Investors will be mulling a survey out earlier from the British Retail Consortium, which showed that UK consumer confidence worsened this month, with views about the economic situation and personal finances taking a hit.
The BRC Consumer Sentiment Monitor for February showed that 50% of people expect the state of the UK economy to worsen over the next three months, up from 48% in January and 42% in December.
With just 13% of consumers expecting better conditions and 32% predicting no change, that nets out to a balance of -37, down from -34 the month before.
This was the fifth straight month of worsening expectations, and a sharp drop since the summer, when more people predicted an improvement in conditions than a deterioration.

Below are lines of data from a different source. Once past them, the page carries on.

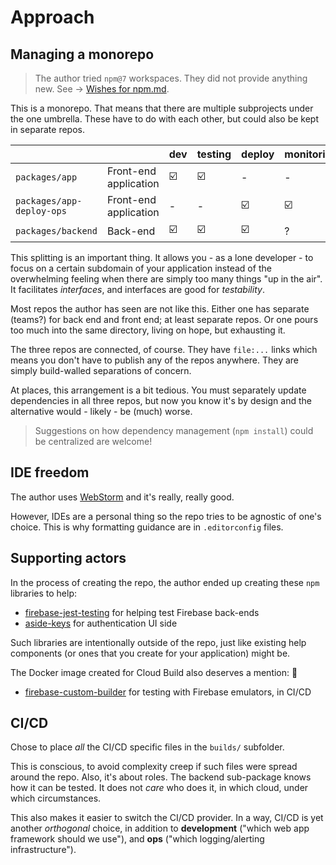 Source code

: # Approach


## Managing a monorepo

>The author tried `npm@7` workspaces. They did not provide anything new. See -> [Wishes for npm.md](DEVS/Wishes%20for%20npm.md).

This is a monorepo. That means that there are multiple subprojects under the one umbrella. These have to do with each other, but could also be kept in separate repos.

|||dev|testing|deploy|monitoring|
|---|---|---|---|---|---|
|`packages/app`|Front-end application|☑️|☑️|-|-|
|`packages/app-deploy-ops`|Front-end application|-|-|☑️|☑️|
|`packages/backend`|Back-end|☑️|☑️|☑️|?|

This splitting is an important thing. It allows you - as a lone developer - to focus on a certain subdomain of your application instead of the overwhelming feeling when there are simply too many things "up in the air". It facilitates *interfaces*, and interfaces are good for *testability*.

Most repos the author has seen are not like this. Either one has separate (teams?) for back end and front end; at least separate repos. Or one pours too much into the same directory, living on hope, but exhausting it.

The three repos are connected, of course. They have `file:...` links which means you don't have to publish any of the repos anywhere. They are simply build-walled separations of concern.

At places, this arrangement is a bit tedious. You must separately update dependencies in all three repos, but now you know it's by design and the alternative would - likely - be (much) worse.

>Suggestions on how dependency management (`npm install`) could be centralized are welcome!


## IDE freedom

The author uses [WebStorm](https://www.jetbrains.com/webstorm/) and it's really, really good.

However, IDEs are a personal thing so the repo tries to be agnostic of one's choice. This is why formatting guidance are in `.editorconfig` files.


## Supporting actors

In the process of creating the repo, the author ended up creating these `npm` libraries to help:

- [firebase-jest-testing](https://github.com/akauppi/firebase-jest-testing) for helping test Firebase back-ends
- [aside-keys](https://github.com/akauppi/aside-keys/tree/master/packages/aside-keys) for authentication UI side

Such libraries are intentionally outside of the repo, just like existing help components (or ones that you create for your application) might be.

The Docker image created for Cloud Build also deserves a mention: 🏅

- [firebase-custom-builder](https://github.com/akauppi/firebase-custom-builder) for testing with Firebase emulators, in CI/CD


## CI/CD

Chose to place *all* the CI/CD specific files in the `builds/` subfolder.

This is conscious, to avoid complexity creep if such files were spread around the repo. Also, it's about roles. The backend sub-package knows how it can be tested. It does not *care* who does it, in which cloud, under which circumstances.

This also makes it easier to switch the CI/CD provider. In a way, CI/CD is yet another *orthogonal* choice, in addition to **development** ("which web app framework should we use"), and **ops** ("which logging/alerting infrastructure").

<!-- tbd. picture of three axis -->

"People's expectations of the economy reached a new low, having fallen almost 40 points since July 2024," said the BRC's chief executive Helen Dickinson.
Consumer views of their own financial situation fell to a balance of -11 in February from -4 in January, and while personal retail spending expectations rose to -5 from -9, this may have been driven by expectations of higher prices in the coming months, the BRC said.

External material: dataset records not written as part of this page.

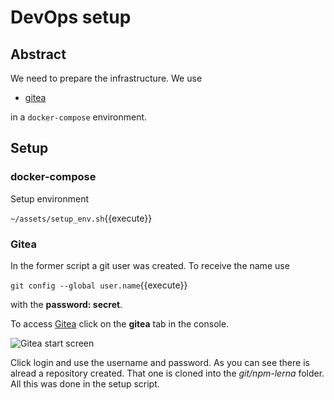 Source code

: # DevOps setup

## Abstract

We need to prepare the infrastructure.
We use

- [gitea](https://gitea.io/en-us/)

in a `docker-compose` environment.

## Setup

### docker-compose

Setup environment

`~/assets/setup_env.sh`{{execute}}

### Gitea

In the former script a git user was created.
To receive the name use

`git config --global user.name`{{execute}}

with the **password: secret**.

To access [Gitea](https://[[HOST_SUBDOMAIN]]-30002-[[KATACODA_HOST]].environments.katacoda.com/)
click on the **gitea** tab in the console.

![Gitea start screen](/andreasaugustin/courses/tsdevops/npm-lerna/assets/gitea_start_screen.png)

Click login and use the username and password.
As you can see there is alread a repository created.
That one is cloned into the _git/npm-lerna_ folder.
All this was done in the setup script.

"With many businesses warning of the impact that April's employer NIC's increase will have on hiring, and the rising energy price cap pushing up the cost of domestic bills, it is little surprise that many households are worried," Dickinson said.

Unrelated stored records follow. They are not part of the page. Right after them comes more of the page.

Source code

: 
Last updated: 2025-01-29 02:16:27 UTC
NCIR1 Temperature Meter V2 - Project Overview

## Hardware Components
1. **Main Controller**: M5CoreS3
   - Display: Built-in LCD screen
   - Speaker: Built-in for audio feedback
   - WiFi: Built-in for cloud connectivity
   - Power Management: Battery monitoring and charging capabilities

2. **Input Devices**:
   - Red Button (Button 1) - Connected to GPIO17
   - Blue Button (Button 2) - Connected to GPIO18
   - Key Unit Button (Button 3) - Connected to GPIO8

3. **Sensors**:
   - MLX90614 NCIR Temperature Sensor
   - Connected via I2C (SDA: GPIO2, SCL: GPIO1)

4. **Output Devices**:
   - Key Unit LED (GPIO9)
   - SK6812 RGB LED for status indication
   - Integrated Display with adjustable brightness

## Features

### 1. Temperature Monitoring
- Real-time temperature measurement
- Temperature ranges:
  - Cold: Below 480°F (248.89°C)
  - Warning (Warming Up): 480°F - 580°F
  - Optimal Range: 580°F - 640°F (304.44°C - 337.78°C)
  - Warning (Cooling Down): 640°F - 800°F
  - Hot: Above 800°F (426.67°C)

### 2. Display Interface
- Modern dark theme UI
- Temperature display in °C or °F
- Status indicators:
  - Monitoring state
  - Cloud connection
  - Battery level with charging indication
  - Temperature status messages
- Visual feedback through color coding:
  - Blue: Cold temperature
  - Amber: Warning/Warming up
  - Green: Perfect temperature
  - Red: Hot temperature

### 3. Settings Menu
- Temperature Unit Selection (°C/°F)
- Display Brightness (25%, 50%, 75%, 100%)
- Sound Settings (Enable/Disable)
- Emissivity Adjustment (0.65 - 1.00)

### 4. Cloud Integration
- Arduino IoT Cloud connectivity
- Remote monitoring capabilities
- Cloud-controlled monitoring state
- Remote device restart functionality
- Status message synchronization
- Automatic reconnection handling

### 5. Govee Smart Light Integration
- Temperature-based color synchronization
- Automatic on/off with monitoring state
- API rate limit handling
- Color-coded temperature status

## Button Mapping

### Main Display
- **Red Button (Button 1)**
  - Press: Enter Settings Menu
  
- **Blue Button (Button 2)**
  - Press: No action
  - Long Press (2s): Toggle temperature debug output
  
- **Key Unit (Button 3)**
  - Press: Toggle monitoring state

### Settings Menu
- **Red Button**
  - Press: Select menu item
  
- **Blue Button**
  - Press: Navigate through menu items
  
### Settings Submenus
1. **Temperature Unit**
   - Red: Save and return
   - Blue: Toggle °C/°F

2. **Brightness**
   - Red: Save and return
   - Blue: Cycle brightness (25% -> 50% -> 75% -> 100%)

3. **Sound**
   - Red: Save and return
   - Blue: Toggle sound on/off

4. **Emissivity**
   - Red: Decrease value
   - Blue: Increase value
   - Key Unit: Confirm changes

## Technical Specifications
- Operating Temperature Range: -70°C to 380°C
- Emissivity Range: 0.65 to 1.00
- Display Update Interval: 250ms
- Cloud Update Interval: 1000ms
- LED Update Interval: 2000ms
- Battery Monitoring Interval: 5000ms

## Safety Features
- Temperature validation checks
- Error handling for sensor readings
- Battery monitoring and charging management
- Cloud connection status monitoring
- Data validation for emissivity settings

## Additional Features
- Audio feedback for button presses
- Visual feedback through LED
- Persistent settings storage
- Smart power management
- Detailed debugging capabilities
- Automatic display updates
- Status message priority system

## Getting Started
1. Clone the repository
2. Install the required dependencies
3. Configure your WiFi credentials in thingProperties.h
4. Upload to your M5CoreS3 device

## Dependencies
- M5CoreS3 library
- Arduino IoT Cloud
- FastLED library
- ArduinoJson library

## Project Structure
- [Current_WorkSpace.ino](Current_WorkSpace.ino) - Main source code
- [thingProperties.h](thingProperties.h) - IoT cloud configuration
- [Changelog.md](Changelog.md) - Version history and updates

Two-thirds of retailers have said that prices will have to rise due to £7bn of additional costs coming their way, which include higher employer national insurance contributions and a new packaging levy, the BRC said.
"With many businesses warning of the impact that April's employer NIC's increase will have on hiring, and the rising energy price cap pushing up the cost of domestic bills, it is little surprise that many households are worried. And while there was a positive increase in expectations of personal retail spending, this may be largely driven by the expectations of higher prices in the future," Dickinson said.
In corporate news, lender Lloyds Bank said annual profit fell 20.4%, worse than expected, and set aside an extra £700m to cover potential claims against motor finance commission deals.
Pre-tax profit came in at £5.97bn, compared to £7.5bn a year earlier and consensus estimates of £6.39bn.
Net interest margin - the difference between savings and loan rates - fell 16 basis points to 2.95%.
Recruiter Hays reported a drop in first-half profit amid "challenging" market conditions, as economic and political uncertainty weighed on client and candidate confidence.
Hays said this drove lower placement volumes and a material lengthening of its 'time-to-hire'.
In the six months to the end of December 2024, operating profit fell 58% to £25.5m, while net fees were down 15% at £496m.
Centrica reported a decline in full-year adjusted EBITDA to £2.3bn, from £3.5bn in 2023, with adjusted operating profit falling to £1.6bn amid lower commodity prices and reduced profitability in energy storage.
The energy supplier maintained a strong balance sheet, returning £0.7bn to shareholders through dividends and buybacks, while increasing its full-year dividend by 13% to 4.5p per share.
Looking ahead, Centrica reaffirmed its 2025 outlook, targeting stable performance across its key business segments and announcing a further £500m share buyback extension, with plans to raise its dividend to 5.5p per share.